素集庵 - hut on a phase transition

散逸構造、形態形成、創発といった用語に触発された思考のメモ書き。趣味から政治の雑感も。

アニメ・特撮の名曲を語る(その3) 魔女っ子メグちゃん

魔女っ子メグちゃん(1974)

オープニング「魔女っ子メグちゃん」、エンディング「ひとりぼっちのメグ」

歌:前川陽子

 

「女の子の一番大切なものをあげるわ」と歌った山口百恵の「ひと夏の経験」に、二ヶ月先んじた事が、オープニング曲の歴史的価値を不動のものにする。

 

「真珠の涙を浮かべたら男の子なんてイチコロよ」とのオープニングでは、能動的な、少女から大人の女性を表現する一方、エンディングでは孤独で内省的な人間像を描き出す。

この一人の少女の心の在り様を捉えた対比は、少女のアンビバレントな心境であると同時に、あるべき次代の等身大の女性像とその描き方との対比でもあり、現代にまで続く、女性を表現する幅広い方法論に先鞭をつけた、画期的な一曲である。

魔法少女ものという、当時は女の子向けと確定的に位置付けられた作品の中で、野心的な試みでさえある。アニソンが、作品主題の表現から逸脱した点でも、転機となった曲として記憶されるべきである。
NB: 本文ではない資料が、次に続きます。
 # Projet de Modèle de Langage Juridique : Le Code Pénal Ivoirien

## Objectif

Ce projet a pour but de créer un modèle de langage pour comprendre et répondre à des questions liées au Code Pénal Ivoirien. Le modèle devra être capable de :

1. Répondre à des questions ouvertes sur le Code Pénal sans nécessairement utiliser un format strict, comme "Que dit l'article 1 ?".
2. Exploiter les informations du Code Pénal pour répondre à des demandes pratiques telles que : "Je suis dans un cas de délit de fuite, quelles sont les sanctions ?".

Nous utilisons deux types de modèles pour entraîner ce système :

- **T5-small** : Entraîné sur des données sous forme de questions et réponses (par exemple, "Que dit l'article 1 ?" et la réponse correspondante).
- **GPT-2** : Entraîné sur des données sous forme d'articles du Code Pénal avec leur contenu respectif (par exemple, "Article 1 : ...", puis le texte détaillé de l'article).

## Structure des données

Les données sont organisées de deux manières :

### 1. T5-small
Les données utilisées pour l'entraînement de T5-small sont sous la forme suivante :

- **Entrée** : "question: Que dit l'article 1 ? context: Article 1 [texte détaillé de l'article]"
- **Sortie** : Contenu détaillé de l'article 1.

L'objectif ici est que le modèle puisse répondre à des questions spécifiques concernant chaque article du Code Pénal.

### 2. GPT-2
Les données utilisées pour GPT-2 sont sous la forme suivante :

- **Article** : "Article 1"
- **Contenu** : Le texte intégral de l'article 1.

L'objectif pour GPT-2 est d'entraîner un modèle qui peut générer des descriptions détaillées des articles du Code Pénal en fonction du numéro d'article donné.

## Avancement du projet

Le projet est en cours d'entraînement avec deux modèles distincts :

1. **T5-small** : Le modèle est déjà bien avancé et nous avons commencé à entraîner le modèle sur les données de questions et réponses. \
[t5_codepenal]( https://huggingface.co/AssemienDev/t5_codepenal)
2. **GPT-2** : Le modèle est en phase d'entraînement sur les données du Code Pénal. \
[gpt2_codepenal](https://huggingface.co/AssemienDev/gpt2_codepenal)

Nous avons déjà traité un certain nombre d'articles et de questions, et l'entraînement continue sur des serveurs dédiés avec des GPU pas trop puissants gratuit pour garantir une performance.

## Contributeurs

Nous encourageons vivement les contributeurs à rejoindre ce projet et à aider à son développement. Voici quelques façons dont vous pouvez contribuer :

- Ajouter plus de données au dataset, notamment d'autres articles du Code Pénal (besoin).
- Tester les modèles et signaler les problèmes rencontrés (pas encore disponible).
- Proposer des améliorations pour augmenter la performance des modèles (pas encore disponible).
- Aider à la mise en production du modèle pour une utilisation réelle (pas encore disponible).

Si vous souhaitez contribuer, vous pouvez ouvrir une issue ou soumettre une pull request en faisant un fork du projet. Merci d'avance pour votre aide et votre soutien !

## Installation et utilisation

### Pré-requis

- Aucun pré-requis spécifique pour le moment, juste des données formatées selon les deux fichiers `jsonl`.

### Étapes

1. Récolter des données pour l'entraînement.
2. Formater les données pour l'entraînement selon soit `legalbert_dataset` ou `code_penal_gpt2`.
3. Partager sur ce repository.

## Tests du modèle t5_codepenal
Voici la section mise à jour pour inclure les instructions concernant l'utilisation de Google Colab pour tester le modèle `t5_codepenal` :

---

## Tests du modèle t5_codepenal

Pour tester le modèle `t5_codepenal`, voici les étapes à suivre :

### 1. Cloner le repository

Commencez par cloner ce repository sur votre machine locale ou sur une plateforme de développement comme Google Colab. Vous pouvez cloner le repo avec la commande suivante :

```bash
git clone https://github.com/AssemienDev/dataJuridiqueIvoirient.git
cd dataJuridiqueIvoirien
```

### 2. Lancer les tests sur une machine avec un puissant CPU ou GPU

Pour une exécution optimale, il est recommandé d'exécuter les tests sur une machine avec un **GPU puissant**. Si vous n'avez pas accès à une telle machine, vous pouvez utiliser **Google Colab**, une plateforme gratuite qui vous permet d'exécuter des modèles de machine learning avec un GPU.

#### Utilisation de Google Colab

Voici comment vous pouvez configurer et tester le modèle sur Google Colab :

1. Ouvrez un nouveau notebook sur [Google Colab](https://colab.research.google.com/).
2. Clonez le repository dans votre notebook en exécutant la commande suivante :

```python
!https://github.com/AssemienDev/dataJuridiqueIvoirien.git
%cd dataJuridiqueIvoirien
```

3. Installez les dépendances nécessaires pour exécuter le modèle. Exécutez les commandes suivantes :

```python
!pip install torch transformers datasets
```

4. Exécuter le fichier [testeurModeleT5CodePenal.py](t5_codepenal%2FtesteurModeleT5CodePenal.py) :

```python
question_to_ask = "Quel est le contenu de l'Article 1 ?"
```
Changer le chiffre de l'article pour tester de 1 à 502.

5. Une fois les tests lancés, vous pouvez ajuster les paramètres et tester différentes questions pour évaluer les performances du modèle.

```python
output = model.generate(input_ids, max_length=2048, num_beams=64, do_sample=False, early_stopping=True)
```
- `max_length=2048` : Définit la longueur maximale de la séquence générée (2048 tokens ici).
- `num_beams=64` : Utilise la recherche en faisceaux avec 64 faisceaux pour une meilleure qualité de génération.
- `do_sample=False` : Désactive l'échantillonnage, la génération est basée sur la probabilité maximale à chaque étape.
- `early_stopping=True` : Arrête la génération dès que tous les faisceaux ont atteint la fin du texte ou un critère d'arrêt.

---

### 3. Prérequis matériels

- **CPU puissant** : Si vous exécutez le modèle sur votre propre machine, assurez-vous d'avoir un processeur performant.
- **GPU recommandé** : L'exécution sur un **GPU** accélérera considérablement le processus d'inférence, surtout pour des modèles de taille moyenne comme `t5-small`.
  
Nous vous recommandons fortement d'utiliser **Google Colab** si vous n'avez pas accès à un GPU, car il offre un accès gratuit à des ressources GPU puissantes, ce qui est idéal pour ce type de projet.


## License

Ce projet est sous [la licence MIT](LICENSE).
これらの意味で、歌手前川陽子であればこそ歌えた曲と言える。前年の1973年にキューティーハニーを歌った前川であればこそ、初代魔法少女魔法使いサリー」以来の作られた偶像としての魔法少女ではなく、等身大の少女像を現出させる事ができた。当時のアニソンで最もポピュラーだった堀江美都子には歌えなかったであろうことは、想像に難くない。

 

デジタルリマスター版も出ているので、ぜひご視聴頂きたい。

 

蛇足になるが、

本作は、次期魔界の女王を決める闘争としてストーリーがある。この「次期**王」を決めるという構図は、1983年の「仮面ライダーBLACK」にも現れる。もしかすると、普遍的な神話的構造なのかもしれない。